With Part Four, “Stereotypes and the Distortion of Irishness”, attention moves to other aspects of identity and imperfection, as flaw and incompleteness are considered in the performing arts. Rosa González-Casademont takes into account a trope that combines identity and imperfection, considering the stereotype of the Irish drunkard not from a sociological but from an imagological perspective. After a survey of drinking culture as a conventional representation of identity, the author moves to drunken characters in Hollywood films over the decades. González-Casademont then concentrates on Irish/British productions, mentioning a wide range of titles and providing a perceptive insight that could attract the attention of the specialist and of the general reader.
Underlining the great success of Irish drama in the past twenty years or so, Shane Walshe draws attention to the possible problems in performance in terms of the Irish accent. After an overview of a variety of handbooks helpful for non-Irish actors to acquire the correct pronunciation in performance, he points out the potential confusion this implies.
Luz Mar González-Arias’s volume concludes with her interview to Lia Mills, which in a way provides a sort of round-up for the collection. Its title, “Absolutely Imperfect” emphasises the purpose of the book and the interview interestingly combines a reflection of the imperfect and the incomplete in Irish history and society as “causes for shame” (223) linked to a “culture of silence” (224), with a very personal and intimate consideration of the serious illness that affected Mills a few years ago, leaving her physically “imperfect”. Mills points out the role of fiction in the exploration of problematic issues as well as the gradual development of the genre of memoir in Ireland in the past few years, as it is the role of the artist to shed light in social or personal “dark corners” (225).

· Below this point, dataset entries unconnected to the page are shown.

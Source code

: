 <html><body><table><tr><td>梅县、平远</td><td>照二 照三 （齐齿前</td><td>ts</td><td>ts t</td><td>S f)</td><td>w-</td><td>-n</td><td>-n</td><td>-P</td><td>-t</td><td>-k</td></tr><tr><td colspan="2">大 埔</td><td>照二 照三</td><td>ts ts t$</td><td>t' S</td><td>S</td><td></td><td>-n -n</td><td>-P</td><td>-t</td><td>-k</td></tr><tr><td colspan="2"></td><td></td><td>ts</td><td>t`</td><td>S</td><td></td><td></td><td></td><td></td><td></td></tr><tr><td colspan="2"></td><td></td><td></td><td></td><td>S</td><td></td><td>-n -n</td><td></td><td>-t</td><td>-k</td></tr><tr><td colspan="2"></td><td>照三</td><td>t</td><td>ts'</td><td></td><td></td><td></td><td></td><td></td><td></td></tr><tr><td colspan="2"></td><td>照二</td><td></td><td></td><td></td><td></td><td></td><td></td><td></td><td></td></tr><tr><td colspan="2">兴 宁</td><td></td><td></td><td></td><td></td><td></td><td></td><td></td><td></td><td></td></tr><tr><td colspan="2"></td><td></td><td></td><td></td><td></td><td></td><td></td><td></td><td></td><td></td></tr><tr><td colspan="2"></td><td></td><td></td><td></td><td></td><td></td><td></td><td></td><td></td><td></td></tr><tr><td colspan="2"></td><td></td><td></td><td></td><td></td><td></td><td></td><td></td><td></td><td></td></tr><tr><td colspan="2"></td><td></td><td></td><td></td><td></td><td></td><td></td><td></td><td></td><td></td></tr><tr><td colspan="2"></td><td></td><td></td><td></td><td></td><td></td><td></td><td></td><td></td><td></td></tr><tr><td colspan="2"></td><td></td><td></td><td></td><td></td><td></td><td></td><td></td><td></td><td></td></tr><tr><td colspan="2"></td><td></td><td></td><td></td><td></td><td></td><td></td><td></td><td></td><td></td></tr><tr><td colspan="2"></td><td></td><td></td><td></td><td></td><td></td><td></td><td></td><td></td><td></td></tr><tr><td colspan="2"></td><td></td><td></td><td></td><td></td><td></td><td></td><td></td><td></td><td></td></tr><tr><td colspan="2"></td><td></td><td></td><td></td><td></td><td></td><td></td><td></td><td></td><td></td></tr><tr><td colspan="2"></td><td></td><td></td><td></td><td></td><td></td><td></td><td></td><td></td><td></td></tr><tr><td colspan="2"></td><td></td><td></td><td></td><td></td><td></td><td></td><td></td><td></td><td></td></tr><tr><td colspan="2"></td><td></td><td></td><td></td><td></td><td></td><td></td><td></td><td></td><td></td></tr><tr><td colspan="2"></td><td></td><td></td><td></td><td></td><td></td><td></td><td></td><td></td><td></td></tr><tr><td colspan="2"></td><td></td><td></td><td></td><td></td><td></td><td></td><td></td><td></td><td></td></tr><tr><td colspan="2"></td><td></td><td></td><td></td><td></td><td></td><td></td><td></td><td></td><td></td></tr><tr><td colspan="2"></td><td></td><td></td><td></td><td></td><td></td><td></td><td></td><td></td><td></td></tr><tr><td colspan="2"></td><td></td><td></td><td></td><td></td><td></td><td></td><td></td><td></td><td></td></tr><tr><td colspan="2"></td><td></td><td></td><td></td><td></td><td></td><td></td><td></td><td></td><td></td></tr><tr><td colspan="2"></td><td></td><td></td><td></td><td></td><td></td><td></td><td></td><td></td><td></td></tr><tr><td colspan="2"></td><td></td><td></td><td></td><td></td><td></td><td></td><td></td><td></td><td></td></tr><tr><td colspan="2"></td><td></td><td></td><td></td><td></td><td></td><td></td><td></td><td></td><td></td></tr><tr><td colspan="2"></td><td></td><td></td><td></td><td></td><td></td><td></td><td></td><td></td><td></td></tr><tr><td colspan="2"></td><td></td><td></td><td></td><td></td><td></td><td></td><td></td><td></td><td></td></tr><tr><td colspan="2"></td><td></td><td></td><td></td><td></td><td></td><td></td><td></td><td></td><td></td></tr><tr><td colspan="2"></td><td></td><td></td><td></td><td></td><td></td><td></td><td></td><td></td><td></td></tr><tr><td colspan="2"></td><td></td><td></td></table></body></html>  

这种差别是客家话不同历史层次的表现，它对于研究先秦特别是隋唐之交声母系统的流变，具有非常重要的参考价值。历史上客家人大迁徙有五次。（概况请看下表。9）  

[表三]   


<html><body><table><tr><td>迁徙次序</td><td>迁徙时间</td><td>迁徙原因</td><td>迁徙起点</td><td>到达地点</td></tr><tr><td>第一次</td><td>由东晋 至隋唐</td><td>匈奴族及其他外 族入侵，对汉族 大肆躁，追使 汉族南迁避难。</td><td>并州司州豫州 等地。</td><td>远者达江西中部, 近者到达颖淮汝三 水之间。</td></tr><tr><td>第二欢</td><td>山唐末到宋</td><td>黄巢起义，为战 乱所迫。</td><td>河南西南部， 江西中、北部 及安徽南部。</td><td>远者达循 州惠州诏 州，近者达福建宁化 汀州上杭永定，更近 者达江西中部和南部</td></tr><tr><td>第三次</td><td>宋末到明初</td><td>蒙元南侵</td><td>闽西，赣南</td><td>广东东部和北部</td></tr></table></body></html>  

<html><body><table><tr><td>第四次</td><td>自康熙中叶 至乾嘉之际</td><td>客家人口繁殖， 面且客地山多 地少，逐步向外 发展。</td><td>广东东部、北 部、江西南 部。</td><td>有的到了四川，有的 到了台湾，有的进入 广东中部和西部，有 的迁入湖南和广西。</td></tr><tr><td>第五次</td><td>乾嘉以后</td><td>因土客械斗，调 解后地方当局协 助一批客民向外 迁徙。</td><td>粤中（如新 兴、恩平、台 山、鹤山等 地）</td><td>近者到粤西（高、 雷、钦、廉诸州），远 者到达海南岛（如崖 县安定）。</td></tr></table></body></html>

National Identities and Imperfections is an original work that proposes interesting readings of a variety of genres, often opening new ground and providing innovative suggestions and intepretations in the combination between literary and social studies. The issues discussed remain fresh in their multidisciplinary approach, which makes the volume a stimulating and significant contribution.